# taz.de -- Debatte Zukunft der Ukraine: Der unendliche Maidan
       
       > Der Maidan ist ein Synonym für Aufbruch und Europa. Er steht aber auch
       > für das Scheitern gesellschaftlicher Bewegungen.
       
 (IMG) Bild: Generationswechsel: Eine europäische Perspektive würde den jungen Reformern helfen
       
       Wer kommt mit auf den Maidan? Wenn wir mehr als tausend sind, organisieren
       wir uns!“ So lautete der Facebook-Post von Mustafa Najem vor drei Jahren.

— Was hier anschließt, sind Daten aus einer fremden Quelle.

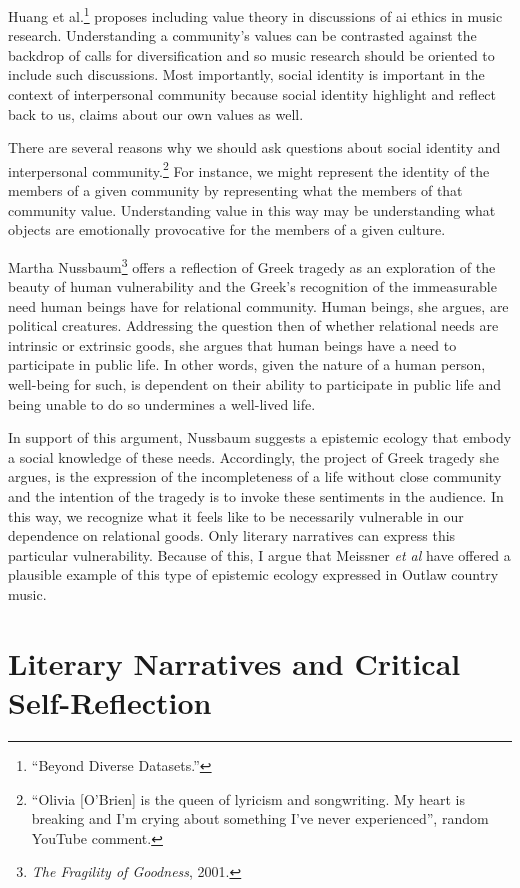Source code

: \documentclass[phdthesis,12pt,final]{wuthesis}
\theoremstyle{definition}
\theoremstyle{definition}
\theoremstyle{definition}
\theoremstyle{definition}
\theoremstyle{remark}
\begin{document}
Huang et al.\footnote{{``Beyond {Diverse Datasets}.''}} proposes including value theory in discussions of ai ethics in music research. Understanding a community's values can be contrasted against the backdrop of calls for diversification and so music research should be oriented to include such discussions. Most importantly, social identity is important in the context of interpersonal community because social identity highlight and reflect back to us, claims about our own values as well.

There are several reasons why we should ask questions about social identity and interpersonal community.\footnote{``Olivia {[}O'Brien{]} is the queen of lyricism and songwriting. My heart is breaking and I'm crying about something I've never experienced'', random YouTube comment.} For instance, we might represent the identity of the members of a given community by representing what the members of that community value. Understanding value in this way may be understanding what objects are emotionally provocative for the members of a given culture.

Martha Nussbaum\footnote{\emph{The {Fragility} of {Goodness}}, 2001.} offers a reflection of Greek tragedy as an exploration of the beauty of human vulnerability and the Greek's recognition of the immeasurable need human beings have for relational community. Human beings, she argues, are political creatures. Addressing the question then of whether relational needs are intrinsic or extrinsic goods, she argues that human beings have a need to participate in public life. In other words, given the nature of a human person, well-being for such, is dependent on their ability to participate in public life and being unable to do so undermines a well-lived life.

In support of this argument, Nussbaum suggests a epistemic ecology that embody a social knowledge of these needs. Accordingly, the project of Greek tragedy she argues, is the expression of the incompleteness of a life without close community and the intention of the tragedy is to invoke these sentiments in the audience. In this way, we recognize what it feels like to be necessarily vulnerable in our dependence on relational goods. Only literary narratives can express this particular vulnerability. Because of this, I argue that Meissner \emph{et al} have offered a plausible example of this type of epistemic ecology expressed in Outlaw country music.

\section{Literary Narratives and Critical Self-Reflection}\label{literary-narratives-and-critical-self-reflection}
\end{document}
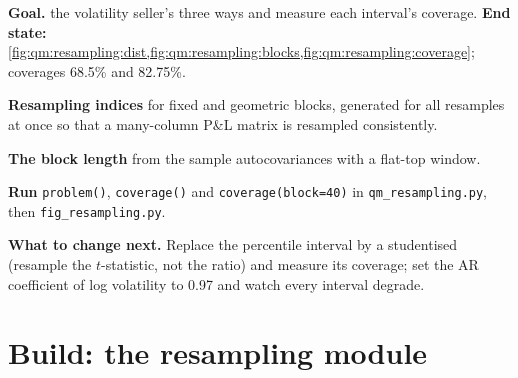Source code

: \begin{tutorial}
\textbf{Goal.}  the volatility seller's  three ways and measure each interval's coverage.
\textbf{End state:} \cref{fig:qm:resampling:dist,fig:qm:resampling:blocks,fig:qm:resampling:coverage}; coverages 68.5\% and 82.75\%.
\begin{tutsteps}
\item \textbf{Resampling indices} for fixed and geometric blocks, generated for all resamples at once so that a many-column P\&L matrix
is resampled consistently.
\label{lst:qm:resampling:indices}
\item \textbf{The block length} from the sample autocovariances with a flat-top window.
\label{lst:qm:resampling:block}
\item \textbf{Run} \texttt{problem()}, \texttt{coverage()} and \texttt{coverage(block=40)} in \texttt{qm\_resampling.py}, then
\texttt{fig\_resampling.py}.
\end{tutsteps}
\textbf{What to change next.} Replace the percentile interval by a studentised  (resample the $t$-statistic, not the ratio) and
measure its coverage; set the AR coefficient of log volatility to 0.97 and watch every interval degrade.
\end{tutorial}

\section{Build: the resampling module}\label{bld:qm:resampling:resample}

       Und es kamen weit mehr als tausend Menschen, um gegen den damaligen
       ukrainischen Präsidenten Wiktor Janukowitsch zu demonstrieren. Der hatte
       nach einem kurzfristig anberaumten Moskau-Besuch Mitte November 2013
       ankündigt, dass er das unterschriftsreife Assoziierungsabkommen mit der EU
       doch nicht unterzeichne. Damit begann der vierte Maidan in Kiew.
       
       Das Wort Maidan bezeichnet einen offenen urbanen Raum, der in der Ukraine
       zum wiederholten Mal zum Synonym für gewaltfreien Widerstand wurde. Der
       erste Maidan fand 1990 als „Studentenrevolution auf Granit“ in Kiew statt.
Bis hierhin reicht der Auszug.